The project’s overall goal is to approach ηout = 70% in OLEDs using innovative corrugated as well as planarized patterned light-extraction substrates fabricated in a simple, scalable, and low-cost method that is fully compatible with roll-to-roll (R2R) production. The corrugation results in light diffraction and scattering that minimize internal waveguiding by reducing the total internal reflection at the [organics+ITO]/substrate interface and plasmon loss at the cathode. The project advances the science and technology of OLEDs on plastic substrates, which can be extended to glass substrates as well.

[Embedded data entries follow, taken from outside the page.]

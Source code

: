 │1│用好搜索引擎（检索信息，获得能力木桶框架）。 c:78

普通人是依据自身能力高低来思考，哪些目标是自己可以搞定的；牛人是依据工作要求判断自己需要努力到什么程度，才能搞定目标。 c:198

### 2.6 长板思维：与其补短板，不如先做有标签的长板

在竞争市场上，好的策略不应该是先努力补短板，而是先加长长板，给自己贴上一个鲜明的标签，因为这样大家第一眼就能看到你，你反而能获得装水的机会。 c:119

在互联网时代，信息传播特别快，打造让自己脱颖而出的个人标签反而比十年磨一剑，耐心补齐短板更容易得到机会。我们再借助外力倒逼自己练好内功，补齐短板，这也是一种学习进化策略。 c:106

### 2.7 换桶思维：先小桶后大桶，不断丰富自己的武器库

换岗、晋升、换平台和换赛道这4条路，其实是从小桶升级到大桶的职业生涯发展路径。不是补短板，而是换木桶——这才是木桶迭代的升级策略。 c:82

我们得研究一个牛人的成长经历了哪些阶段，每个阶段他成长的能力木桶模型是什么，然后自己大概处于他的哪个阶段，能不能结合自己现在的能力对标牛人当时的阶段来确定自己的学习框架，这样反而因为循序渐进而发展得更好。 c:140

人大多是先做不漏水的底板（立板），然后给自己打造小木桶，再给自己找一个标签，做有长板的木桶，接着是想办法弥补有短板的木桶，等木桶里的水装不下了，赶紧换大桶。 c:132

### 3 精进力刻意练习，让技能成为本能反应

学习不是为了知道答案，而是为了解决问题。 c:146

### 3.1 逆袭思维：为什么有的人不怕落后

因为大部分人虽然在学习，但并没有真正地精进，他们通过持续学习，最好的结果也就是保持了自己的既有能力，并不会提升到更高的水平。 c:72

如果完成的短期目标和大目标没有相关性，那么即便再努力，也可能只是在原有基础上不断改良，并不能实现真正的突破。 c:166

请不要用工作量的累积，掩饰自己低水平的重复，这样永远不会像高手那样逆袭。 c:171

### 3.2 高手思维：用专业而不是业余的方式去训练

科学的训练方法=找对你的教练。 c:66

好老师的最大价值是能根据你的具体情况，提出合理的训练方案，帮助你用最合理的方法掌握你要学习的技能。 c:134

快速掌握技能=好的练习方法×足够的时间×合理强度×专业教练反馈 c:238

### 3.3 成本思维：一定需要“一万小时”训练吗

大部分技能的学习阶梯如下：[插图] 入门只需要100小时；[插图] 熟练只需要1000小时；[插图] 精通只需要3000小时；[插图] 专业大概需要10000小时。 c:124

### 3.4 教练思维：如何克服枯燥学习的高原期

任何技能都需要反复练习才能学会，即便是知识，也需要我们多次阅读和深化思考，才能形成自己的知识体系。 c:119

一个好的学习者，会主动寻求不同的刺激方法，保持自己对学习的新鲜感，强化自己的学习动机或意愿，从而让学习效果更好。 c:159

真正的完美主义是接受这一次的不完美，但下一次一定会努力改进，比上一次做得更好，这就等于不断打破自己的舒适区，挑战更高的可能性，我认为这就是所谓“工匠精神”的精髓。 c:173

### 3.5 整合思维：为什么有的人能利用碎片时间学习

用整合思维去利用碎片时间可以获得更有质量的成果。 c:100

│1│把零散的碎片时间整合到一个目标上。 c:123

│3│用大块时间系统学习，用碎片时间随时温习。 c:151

In FY21, researchers continued to fabricate convex and concave patterns on polycarbonate, polyethylene terephthalate (PET), and poly methyl methacrylate (PMMA). The features were of various pitches a (period) and heights/depths h. The pitch a varied from ~400 nm to ~8 mm; h varied from ~50 to ~500 nm. The team achieved external quantum efficiencies (EQEs) of up to 50% for green OLEDs on optimized patterns (in agreement with simulations). Depending on a & h, the OLED stack was either conformal (for a > 2 mm) or partially planarized for narrow pitch values, in particular when associated with tall features.
Because planar OLED substrates are now strongly preferred by panel manufacturers, the project emphasizes "buried" corrugated structures formed in low-index plastic that are planarized ("buried") by a high-index, solvent-free polymer-ceramic composite overcoat layer. Such structures extract otherwise internally lost photons, which are then outcoupled from the substrate to air using an index-matching fluid (IMF) at the substrate/photodetector interface. As shown in the images, EQEs of ~60% have been achieved, approaching the project milestone, using a cost-effective method for two very different buried designs with large heights h > 1.5 mm.
Generating such buried/planarized structures will enable a cost-effective manufacturing approach, as it requires only direct-pattern imprinting into plastic, thereby eliminating time-consuming and expensive steps. Further optimizing the planarized buried designs (including holes/bumps of different diameters as well as dual-pattern formation) should enable low-cost R2R fabrication of light-extracting substrates. (August 2021)
At left, SEM edge images of buried patterns generated by inexpensive direct imprinting in PMMA, planarized by a ~3-4 µm thick high index layer; at right, EQE vs brightness of the enhanced device (blue, maximal EQE ~60%) and glass/IOT reference.